*Activity*
Return each line below holding the string "while".

*Dataset entries*
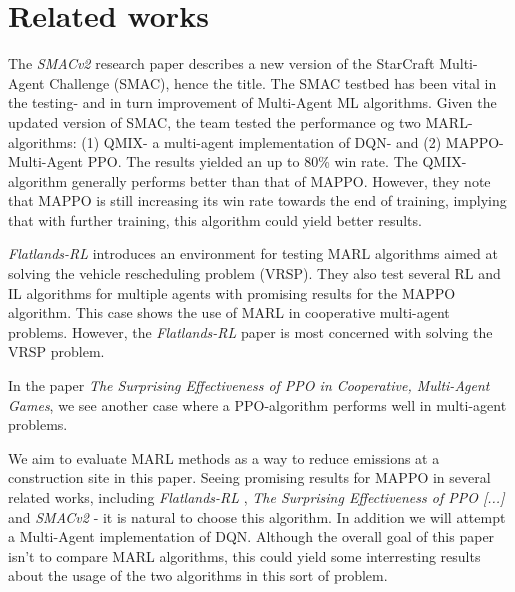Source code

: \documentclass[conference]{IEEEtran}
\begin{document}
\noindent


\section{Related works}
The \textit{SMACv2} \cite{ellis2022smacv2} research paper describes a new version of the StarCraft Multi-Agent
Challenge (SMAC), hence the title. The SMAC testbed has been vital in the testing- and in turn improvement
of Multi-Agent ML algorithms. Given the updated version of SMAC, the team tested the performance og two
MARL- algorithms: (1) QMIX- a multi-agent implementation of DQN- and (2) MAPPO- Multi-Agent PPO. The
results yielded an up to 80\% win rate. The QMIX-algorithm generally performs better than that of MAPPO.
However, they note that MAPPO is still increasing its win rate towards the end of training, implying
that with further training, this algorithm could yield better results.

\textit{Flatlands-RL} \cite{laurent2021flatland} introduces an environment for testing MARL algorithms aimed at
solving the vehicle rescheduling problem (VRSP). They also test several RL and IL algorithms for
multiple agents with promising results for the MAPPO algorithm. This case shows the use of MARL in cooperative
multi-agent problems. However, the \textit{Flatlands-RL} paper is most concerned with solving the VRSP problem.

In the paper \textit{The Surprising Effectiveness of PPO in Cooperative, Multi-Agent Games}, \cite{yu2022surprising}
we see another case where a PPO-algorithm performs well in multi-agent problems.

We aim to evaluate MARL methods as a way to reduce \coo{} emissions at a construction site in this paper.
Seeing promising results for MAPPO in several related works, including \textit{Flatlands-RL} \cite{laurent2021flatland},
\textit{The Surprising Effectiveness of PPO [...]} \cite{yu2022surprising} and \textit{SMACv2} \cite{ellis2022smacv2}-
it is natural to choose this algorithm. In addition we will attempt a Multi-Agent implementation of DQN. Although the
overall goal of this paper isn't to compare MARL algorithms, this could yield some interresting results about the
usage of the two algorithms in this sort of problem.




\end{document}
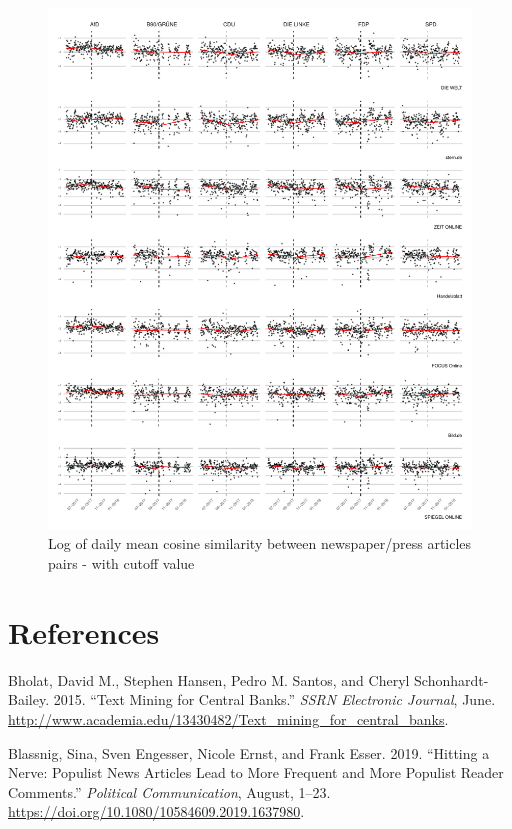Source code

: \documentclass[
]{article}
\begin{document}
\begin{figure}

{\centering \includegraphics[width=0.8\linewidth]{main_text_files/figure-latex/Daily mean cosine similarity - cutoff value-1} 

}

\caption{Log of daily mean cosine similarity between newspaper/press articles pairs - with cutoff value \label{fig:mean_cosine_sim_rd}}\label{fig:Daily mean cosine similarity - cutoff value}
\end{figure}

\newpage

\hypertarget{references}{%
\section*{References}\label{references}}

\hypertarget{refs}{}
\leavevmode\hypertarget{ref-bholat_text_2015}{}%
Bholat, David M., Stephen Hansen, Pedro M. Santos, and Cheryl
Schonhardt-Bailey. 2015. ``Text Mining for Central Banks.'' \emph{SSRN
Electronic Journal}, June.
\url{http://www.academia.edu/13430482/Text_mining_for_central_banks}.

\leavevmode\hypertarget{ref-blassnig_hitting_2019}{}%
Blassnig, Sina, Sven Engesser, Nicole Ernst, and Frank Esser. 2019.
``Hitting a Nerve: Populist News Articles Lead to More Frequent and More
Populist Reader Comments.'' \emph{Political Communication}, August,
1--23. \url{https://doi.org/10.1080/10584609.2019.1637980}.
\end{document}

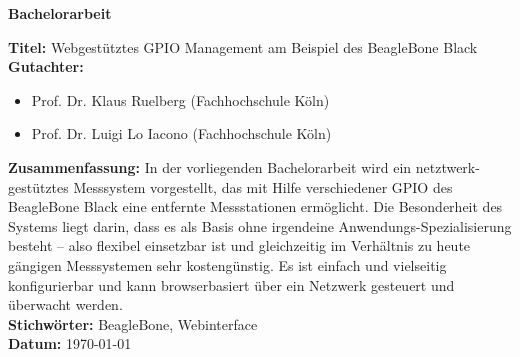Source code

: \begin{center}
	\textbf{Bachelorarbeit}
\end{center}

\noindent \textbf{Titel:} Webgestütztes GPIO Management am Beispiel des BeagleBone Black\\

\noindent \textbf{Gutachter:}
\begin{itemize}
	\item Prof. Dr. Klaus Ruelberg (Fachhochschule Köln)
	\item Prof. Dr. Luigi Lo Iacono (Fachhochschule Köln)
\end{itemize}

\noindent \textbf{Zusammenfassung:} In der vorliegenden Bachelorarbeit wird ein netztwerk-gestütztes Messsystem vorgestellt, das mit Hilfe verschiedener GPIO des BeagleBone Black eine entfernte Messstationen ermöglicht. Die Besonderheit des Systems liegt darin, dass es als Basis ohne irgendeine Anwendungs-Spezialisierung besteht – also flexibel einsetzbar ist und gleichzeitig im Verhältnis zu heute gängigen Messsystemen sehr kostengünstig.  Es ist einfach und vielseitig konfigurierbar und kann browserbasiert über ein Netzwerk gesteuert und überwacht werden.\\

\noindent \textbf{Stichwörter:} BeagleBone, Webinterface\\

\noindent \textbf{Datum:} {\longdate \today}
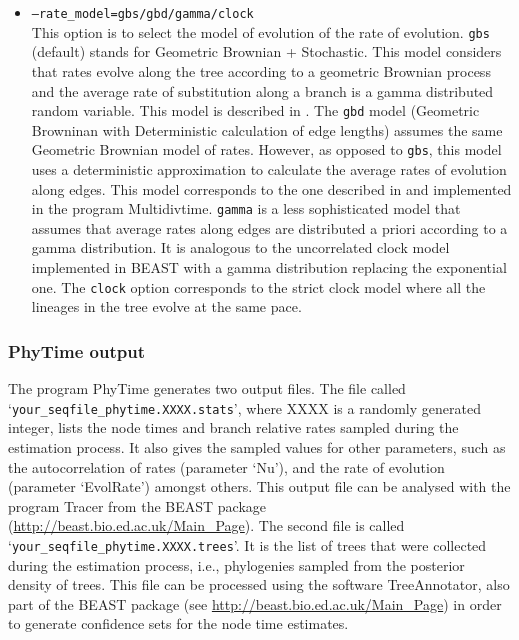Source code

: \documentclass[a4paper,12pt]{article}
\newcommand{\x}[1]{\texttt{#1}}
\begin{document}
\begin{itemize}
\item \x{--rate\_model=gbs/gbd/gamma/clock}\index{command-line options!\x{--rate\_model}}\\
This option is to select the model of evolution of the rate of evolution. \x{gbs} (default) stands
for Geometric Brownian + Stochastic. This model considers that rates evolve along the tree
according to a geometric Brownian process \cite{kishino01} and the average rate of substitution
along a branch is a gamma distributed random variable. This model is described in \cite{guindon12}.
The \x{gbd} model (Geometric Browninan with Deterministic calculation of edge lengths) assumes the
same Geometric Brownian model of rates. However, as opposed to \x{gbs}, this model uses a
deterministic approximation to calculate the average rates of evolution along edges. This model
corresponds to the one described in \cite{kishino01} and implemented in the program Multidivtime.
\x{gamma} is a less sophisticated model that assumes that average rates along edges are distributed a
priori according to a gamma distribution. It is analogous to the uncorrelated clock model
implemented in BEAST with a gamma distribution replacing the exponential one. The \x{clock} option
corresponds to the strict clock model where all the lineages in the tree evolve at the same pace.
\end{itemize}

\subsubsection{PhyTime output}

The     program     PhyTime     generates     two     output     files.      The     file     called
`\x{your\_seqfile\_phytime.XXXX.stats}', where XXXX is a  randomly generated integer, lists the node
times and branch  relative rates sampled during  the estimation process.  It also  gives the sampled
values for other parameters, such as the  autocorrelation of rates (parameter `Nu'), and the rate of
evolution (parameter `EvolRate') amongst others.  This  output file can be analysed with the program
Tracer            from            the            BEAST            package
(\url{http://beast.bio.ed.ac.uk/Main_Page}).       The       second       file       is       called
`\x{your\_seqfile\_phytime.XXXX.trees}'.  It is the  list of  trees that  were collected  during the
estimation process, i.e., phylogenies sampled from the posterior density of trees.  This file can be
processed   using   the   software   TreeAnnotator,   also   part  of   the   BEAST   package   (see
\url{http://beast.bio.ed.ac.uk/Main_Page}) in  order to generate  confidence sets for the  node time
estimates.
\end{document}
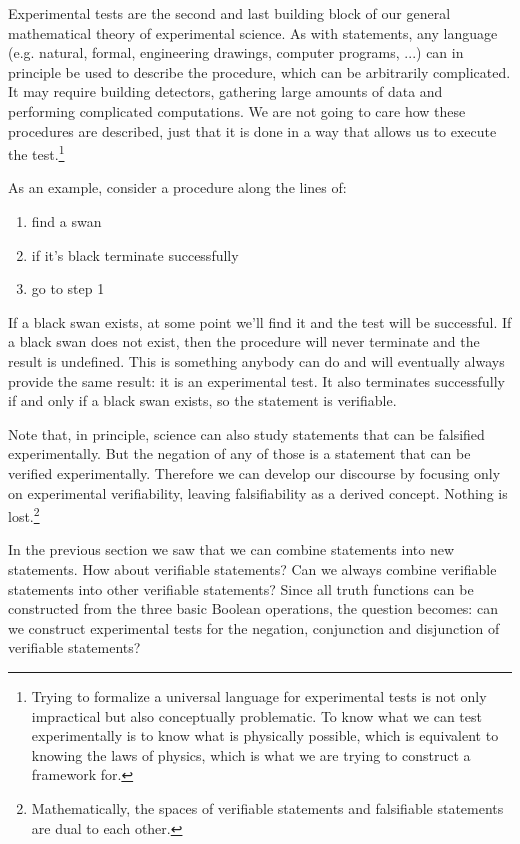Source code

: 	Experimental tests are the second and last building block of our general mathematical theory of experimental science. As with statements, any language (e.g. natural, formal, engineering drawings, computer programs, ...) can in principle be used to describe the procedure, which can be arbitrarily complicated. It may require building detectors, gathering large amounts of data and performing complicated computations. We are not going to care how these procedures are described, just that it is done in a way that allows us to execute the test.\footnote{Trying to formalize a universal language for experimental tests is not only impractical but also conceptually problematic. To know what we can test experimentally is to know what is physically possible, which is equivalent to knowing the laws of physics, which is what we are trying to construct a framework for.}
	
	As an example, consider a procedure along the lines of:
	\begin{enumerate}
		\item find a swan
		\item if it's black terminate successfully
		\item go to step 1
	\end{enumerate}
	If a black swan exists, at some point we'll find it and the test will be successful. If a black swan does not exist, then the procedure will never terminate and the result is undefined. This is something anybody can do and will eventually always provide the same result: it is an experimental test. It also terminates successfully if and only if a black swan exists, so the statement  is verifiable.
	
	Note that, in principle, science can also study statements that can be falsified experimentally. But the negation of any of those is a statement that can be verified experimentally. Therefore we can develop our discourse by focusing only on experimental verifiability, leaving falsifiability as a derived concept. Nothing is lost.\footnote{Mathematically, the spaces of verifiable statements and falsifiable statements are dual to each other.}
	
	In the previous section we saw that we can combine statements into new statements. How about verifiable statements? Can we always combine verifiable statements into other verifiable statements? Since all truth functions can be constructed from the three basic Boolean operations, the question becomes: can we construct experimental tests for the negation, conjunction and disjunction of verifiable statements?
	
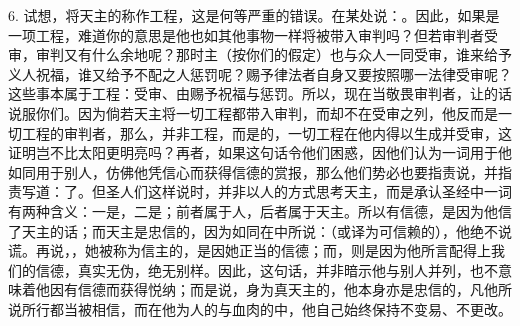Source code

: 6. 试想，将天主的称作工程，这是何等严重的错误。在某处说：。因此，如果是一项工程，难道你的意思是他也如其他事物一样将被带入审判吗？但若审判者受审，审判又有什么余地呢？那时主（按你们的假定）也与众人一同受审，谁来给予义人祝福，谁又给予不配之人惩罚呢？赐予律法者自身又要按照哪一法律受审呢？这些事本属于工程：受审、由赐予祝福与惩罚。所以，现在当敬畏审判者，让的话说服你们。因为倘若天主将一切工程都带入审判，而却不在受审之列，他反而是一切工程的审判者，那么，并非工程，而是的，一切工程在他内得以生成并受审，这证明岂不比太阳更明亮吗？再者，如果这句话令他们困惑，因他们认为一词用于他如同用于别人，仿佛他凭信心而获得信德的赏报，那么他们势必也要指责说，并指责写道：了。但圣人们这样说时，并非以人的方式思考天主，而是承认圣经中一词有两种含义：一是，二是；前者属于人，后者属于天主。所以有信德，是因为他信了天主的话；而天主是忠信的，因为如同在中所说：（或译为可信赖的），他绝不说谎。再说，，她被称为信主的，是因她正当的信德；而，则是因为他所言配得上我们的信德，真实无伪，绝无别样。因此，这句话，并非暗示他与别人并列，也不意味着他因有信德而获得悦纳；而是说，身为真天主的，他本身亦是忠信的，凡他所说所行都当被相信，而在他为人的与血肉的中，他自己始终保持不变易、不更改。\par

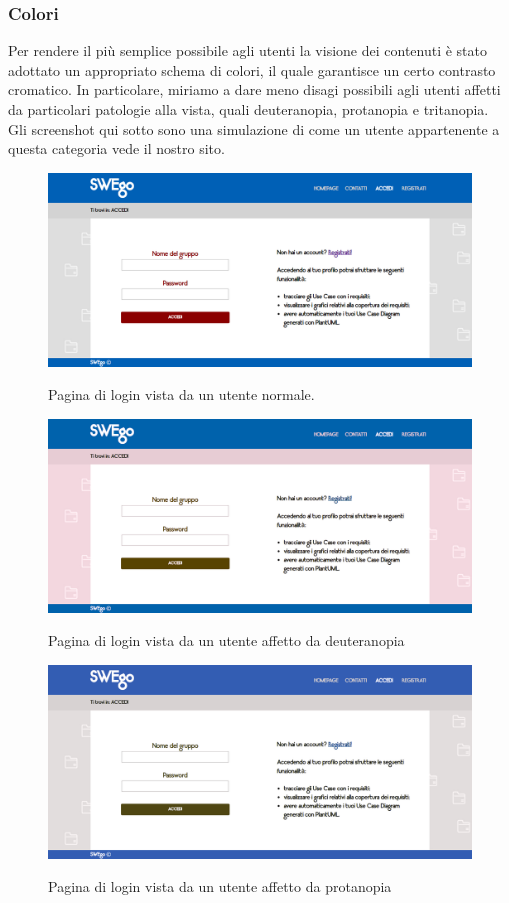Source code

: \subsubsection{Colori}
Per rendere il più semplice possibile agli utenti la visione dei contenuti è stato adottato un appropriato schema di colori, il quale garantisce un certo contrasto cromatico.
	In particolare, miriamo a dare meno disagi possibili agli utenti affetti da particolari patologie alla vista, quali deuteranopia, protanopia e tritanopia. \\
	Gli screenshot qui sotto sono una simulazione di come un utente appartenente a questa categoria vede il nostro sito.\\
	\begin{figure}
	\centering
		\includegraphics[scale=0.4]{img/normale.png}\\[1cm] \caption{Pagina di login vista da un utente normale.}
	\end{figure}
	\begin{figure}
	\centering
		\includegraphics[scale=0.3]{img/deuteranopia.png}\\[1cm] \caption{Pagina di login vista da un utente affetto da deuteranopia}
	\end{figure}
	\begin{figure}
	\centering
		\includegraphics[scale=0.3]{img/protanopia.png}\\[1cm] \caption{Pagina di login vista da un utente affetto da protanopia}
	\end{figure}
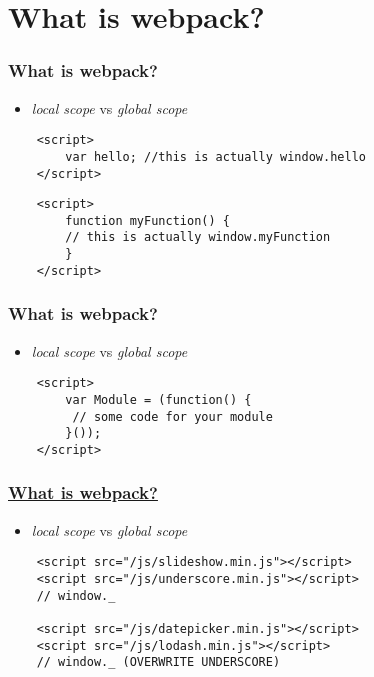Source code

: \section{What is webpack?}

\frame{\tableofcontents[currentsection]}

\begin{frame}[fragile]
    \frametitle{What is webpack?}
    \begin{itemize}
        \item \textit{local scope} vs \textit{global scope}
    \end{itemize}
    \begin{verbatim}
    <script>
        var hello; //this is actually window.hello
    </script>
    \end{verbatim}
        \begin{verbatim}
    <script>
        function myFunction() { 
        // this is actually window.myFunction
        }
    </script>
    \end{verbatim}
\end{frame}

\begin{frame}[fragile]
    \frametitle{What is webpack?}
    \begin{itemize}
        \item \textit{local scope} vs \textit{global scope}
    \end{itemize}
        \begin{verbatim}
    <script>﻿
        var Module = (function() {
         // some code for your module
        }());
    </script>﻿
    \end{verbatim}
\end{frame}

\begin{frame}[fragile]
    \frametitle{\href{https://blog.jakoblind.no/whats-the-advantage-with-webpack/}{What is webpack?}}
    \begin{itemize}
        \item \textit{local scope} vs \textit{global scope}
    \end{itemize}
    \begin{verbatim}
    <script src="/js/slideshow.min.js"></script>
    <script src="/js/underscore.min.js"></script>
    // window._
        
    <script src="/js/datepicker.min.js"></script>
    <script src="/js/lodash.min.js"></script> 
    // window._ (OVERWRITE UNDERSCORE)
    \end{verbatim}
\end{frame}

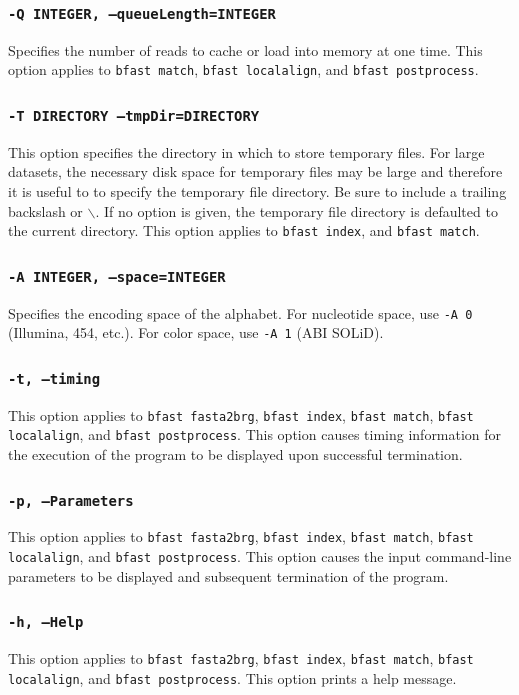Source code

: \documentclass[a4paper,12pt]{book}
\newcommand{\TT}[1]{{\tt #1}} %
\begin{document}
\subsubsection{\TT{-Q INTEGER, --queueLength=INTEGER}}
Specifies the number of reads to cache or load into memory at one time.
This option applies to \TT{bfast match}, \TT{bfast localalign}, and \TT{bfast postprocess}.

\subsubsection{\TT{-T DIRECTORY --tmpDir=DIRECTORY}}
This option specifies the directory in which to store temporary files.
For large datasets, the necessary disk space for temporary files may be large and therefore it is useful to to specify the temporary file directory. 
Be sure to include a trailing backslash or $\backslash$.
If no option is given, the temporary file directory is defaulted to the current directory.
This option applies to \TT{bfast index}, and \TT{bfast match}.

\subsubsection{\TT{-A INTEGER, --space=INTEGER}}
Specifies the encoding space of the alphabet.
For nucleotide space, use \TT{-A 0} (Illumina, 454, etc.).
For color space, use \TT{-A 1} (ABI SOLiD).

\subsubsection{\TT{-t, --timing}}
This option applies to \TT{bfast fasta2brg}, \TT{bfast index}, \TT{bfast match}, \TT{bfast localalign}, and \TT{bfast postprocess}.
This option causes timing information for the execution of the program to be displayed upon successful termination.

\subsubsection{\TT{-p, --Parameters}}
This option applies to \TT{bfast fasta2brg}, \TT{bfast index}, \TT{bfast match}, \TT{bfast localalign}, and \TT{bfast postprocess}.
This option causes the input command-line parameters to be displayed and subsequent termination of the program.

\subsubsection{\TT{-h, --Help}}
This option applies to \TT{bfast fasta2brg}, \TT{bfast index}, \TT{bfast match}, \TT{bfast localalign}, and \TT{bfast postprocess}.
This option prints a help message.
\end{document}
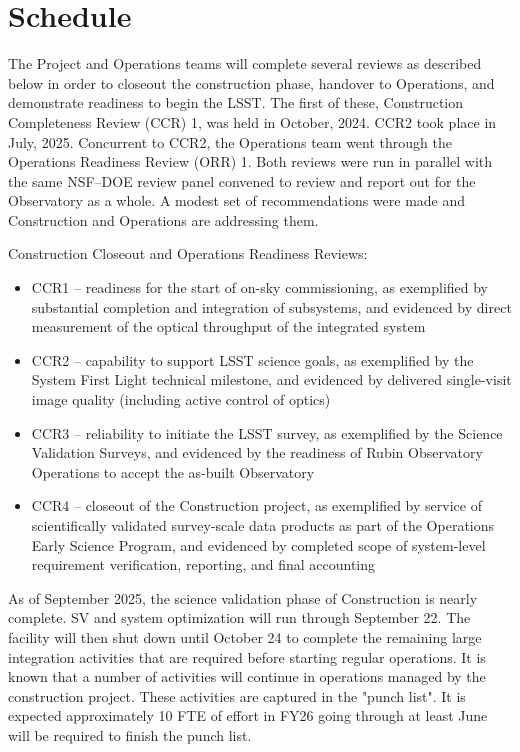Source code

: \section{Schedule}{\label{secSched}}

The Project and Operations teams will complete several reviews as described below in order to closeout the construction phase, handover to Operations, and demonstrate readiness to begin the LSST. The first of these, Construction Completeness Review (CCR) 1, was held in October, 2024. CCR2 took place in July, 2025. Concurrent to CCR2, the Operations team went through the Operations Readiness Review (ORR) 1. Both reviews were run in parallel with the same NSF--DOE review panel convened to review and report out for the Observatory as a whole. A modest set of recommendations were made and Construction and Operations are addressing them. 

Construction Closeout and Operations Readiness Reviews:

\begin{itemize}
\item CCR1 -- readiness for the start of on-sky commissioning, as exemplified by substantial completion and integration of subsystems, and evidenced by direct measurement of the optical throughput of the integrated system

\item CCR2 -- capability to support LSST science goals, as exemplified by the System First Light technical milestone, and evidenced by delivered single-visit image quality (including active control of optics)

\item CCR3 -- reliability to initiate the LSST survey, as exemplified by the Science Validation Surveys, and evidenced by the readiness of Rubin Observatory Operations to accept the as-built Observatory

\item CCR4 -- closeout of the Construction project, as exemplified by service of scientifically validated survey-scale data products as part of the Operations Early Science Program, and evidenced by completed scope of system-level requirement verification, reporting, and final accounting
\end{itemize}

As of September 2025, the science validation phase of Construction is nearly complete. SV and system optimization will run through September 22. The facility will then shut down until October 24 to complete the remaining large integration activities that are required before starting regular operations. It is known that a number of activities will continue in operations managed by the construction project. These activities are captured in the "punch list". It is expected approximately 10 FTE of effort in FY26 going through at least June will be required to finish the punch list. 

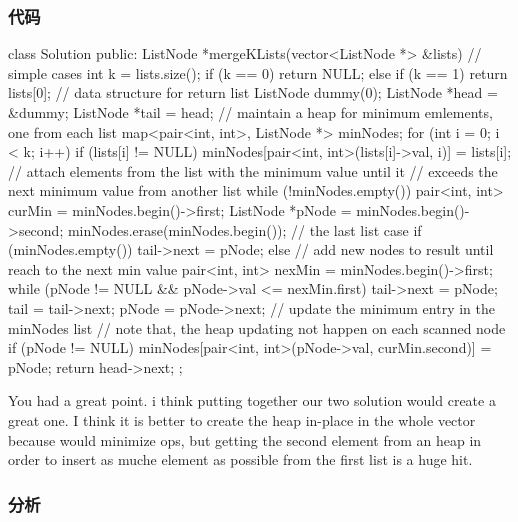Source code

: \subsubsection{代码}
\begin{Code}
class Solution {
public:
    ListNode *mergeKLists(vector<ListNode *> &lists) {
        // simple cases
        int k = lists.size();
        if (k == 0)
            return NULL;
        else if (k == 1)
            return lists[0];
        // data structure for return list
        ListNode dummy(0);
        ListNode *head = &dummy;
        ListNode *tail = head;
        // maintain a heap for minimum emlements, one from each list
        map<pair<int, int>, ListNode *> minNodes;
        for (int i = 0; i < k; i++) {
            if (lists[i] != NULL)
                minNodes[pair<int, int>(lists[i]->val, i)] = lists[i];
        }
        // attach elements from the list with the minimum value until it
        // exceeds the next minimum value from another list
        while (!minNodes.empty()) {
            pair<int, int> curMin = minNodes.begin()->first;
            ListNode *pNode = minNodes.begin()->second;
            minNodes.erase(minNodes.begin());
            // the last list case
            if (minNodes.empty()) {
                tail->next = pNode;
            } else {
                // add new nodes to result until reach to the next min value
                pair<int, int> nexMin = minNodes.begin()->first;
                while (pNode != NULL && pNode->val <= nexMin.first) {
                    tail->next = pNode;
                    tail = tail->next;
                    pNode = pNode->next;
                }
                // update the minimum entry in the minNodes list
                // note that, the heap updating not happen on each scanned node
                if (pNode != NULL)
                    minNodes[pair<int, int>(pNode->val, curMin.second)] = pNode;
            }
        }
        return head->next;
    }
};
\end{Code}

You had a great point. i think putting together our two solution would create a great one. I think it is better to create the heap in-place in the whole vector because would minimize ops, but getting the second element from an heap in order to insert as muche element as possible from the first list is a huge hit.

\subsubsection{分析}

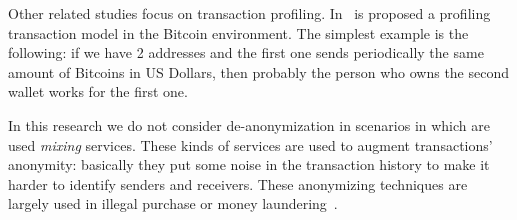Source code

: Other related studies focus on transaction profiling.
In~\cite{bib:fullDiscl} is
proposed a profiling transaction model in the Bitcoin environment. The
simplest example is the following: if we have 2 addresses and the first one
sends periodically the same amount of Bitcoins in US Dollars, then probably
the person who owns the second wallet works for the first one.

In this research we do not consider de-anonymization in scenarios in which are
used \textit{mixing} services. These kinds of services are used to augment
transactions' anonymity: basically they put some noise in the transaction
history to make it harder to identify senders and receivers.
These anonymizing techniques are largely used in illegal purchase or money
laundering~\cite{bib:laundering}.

*Exercise result*
        while (!minNodes.empty()) {
                while (pNode != NULL && pNode->val <= nexMin.first) {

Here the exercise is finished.